▶ _Aim of the exercise_: Copy out, unchanged, every line from the start of the records to the line that contains "<li>minSplit Test 2 : (100) -> 2</li>", and stop there.

[Saved entries]

========================================

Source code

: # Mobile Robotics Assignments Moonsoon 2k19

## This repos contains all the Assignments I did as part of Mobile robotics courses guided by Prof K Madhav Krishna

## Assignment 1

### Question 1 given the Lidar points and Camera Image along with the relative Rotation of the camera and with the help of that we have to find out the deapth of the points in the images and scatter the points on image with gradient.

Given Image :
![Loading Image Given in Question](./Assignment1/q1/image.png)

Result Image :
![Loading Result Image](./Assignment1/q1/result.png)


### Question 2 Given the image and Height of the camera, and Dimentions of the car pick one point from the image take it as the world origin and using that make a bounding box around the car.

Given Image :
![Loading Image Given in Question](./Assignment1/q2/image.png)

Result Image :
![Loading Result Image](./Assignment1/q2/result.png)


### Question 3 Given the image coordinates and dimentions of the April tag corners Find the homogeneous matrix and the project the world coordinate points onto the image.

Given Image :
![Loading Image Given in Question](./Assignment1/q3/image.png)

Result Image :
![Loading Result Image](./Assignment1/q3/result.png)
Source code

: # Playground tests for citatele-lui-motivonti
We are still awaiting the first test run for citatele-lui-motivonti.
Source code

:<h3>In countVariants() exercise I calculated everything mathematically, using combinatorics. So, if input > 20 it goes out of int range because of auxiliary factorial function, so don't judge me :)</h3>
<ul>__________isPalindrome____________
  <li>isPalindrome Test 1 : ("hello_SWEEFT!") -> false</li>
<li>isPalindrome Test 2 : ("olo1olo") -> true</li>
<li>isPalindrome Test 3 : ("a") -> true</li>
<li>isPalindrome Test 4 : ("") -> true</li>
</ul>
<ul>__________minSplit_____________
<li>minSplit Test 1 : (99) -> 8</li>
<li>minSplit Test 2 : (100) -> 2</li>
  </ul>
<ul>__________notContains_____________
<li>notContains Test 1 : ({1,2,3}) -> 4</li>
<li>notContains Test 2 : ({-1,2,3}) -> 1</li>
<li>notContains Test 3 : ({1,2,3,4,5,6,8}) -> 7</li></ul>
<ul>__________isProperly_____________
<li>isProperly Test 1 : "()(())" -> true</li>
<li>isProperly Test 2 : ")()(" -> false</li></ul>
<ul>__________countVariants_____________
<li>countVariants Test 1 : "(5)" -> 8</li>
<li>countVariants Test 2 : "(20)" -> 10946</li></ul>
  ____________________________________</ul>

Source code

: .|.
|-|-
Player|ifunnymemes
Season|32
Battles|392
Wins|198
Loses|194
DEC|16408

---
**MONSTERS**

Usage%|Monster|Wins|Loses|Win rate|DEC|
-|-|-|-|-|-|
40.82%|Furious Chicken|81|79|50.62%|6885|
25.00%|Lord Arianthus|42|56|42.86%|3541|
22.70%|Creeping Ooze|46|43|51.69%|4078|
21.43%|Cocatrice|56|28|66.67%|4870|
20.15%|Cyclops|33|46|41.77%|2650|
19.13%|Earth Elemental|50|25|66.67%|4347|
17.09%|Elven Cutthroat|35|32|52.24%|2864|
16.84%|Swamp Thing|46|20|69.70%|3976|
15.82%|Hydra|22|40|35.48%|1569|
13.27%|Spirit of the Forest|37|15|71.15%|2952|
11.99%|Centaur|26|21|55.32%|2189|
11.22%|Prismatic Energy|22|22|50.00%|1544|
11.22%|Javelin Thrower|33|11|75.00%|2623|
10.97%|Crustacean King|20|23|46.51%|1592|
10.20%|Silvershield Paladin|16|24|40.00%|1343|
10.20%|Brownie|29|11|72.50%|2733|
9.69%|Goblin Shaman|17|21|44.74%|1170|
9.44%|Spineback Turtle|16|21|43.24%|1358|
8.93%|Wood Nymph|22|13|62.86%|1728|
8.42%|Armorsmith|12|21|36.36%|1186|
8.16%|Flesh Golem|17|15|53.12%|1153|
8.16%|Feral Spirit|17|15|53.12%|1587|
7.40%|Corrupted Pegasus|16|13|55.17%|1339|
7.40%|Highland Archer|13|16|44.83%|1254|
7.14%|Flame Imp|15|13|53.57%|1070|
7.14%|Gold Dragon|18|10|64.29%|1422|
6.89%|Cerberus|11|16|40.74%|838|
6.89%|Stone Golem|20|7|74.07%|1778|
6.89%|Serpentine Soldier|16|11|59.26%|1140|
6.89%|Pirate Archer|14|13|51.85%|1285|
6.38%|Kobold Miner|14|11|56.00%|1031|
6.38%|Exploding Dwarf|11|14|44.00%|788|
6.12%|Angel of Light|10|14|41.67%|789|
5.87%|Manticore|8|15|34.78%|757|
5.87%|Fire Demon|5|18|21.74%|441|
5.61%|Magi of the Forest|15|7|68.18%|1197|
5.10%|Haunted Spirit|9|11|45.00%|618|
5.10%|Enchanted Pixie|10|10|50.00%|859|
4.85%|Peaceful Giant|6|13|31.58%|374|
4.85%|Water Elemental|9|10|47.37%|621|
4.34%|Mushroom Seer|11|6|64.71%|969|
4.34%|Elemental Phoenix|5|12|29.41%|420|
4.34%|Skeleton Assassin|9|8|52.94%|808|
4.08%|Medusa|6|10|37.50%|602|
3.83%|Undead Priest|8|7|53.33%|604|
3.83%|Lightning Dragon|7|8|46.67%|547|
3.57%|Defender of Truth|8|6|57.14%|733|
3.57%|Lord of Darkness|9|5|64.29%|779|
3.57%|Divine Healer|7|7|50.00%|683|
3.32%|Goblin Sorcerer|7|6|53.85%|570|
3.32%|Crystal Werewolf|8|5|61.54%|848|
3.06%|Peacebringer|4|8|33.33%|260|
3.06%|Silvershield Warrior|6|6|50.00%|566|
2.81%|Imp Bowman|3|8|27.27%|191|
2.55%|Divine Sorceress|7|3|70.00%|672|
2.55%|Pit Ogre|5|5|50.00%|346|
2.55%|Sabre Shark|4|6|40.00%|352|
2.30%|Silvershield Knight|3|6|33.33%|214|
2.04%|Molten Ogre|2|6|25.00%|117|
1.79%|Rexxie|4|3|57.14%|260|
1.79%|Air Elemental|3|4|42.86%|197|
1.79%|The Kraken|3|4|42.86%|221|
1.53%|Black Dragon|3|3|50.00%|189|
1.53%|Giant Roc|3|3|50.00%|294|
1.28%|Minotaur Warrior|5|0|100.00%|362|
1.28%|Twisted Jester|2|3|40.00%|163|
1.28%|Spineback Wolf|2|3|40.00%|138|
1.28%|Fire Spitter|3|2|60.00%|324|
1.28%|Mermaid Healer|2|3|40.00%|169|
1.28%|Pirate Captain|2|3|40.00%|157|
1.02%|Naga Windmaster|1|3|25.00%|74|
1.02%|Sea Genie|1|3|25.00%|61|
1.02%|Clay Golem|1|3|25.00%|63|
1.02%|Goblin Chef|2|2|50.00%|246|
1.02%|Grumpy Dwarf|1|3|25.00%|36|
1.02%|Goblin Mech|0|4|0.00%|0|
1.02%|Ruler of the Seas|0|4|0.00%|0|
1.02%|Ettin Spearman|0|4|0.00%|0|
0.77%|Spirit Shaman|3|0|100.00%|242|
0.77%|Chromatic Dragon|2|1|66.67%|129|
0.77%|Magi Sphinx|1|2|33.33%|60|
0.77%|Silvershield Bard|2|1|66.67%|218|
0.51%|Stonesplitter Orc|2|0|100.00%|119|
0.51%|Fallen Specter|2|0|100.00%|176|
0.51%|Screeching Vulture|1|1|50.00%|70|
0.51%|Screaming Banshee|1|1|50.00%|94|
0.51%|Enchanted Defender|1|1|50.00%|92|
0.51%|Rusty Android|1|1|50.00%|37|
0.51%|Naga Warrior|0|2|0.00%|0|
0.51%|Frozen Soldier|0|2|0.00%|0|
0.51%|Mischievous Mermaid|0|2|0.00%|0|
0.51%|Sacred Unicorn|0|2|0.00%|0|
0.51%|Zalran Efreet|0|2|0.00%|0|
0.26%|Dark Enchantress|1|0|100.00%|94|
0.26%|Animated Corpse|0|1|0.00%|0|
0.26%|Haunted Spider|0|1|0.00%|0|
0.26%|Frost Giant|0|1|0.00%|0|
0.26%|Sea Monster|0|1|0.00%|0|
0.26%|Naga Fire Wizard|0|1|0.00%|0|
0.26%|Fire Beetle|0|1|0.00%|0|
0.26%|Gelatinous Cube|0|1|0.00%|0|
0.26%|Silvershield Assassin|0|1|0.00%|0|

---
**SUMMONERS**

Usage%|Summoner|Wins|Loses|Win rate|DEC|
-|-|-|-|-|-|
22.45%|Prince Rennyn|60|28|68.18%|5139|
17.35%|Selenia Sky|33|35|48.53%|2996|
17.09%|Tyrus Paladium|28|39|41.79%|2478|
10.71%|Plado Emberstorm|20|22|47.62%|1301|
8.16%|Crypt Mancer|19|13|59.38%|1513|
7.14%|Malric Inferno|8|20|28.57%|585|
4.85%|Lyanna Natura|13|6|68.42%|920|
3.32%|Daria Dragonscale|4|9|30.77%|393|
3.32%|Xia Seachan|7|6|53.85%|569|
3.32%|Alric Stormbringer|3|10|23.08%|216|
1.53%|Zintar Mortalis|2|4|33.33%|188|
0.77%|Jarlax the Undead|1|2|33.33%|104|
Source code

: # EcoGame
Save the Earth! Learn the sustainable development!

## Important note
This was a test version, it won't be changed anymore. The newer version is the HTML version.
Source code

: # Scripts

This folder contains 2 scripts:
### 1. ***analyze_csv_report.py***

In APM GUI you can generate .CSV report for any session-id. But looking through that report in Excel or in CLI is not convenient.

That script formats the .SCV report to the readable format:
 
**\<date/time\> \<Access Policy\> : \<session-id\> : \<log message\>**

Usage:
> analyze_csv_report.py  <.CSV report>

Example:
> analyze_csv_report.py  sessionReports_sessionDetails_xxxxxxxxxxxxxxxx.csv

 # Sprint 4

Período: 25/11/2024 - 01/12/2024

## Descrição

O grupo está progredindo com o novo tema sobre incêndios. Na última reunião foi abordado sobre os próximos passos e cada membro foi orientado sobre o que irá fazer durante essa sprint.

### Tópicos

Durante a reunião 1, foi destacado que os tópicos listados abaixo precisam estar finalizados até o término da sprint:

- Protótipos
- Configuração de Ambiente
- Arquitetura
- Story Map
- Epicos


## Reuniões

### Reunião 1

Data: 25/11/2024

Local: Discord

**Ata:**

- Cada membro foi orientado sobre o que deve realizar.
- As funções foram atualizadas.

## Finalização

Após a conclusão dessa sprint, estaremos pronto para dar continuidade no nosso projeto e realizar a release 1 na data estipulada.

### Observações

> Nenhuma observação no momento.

========================================

▶ _Solution for this task_:
Source code

: # Mobile Robotics Assignments Moonsoon 2k19

## This repos contains all the Assignments I did as part of Mobile robotics courses guided by Prof K Madhav Krishna

## Assignment 1

### Question 1 given the Lidar points and Camera Image along with the relative Rotation of the camera and with the help of that we have to find out the deapth of the points in the images and scatter the points on image with gradient.

Given Image :
![Loading Image Given in Question](./Assignment1/q1/image.png)

Result Image :
![Loading Result Image](./Assignment1/q1/result.png)


### Question 2 Given the image and Height of the camera, and Dimentions of the car pick one point from the image take it as the world origin and using that make a bounding box around the car.

Given Image :
![Loading Image Given in Question](./Assignment1/q2/image.png)

Result Image :
![Loading Result Image](./Assignment1/q2/result.png)


### Question 3 Given the image coordinates and dimentions of the April tag corners Find the homogeneous matrix and the project the world coordinate points onto the image.

Given Image :
![Loading Image Given in Question](./Assignment1/q3/image.png)

Result Image :
![Loading Result Image](./Assignment1/q3/result.png)
Source code

: # Playground tests for citatele-lui-motivonti
We are still awaiting the first test run for citatele-lui-motivonti.
Source code

:<h3>In countVariants() exercise I calculated everything mathematically, using combinatorics. So, if input > 20 it goes out of int range because of auxiliary factorial function, so don't judge me :)</h3>
<ul>__________isPalindrome____________
  <li>isPalindrome Test 1 : ("hello_SWEEFT!") -> false</li>
<li>isPalindrome Test 2 : ("olo1olo") -> true</li>
<li>isPalindrome Test 3 : ("a") -> true</li>
<li>isPalindrome Test 4 : ("") -> true</li>
</ul>
<ul>__________minSplit_____________
<li>minSplit Test 1 : (99) -> 8</li>
<li>minSplit Test 2 : (100) -> 2</li>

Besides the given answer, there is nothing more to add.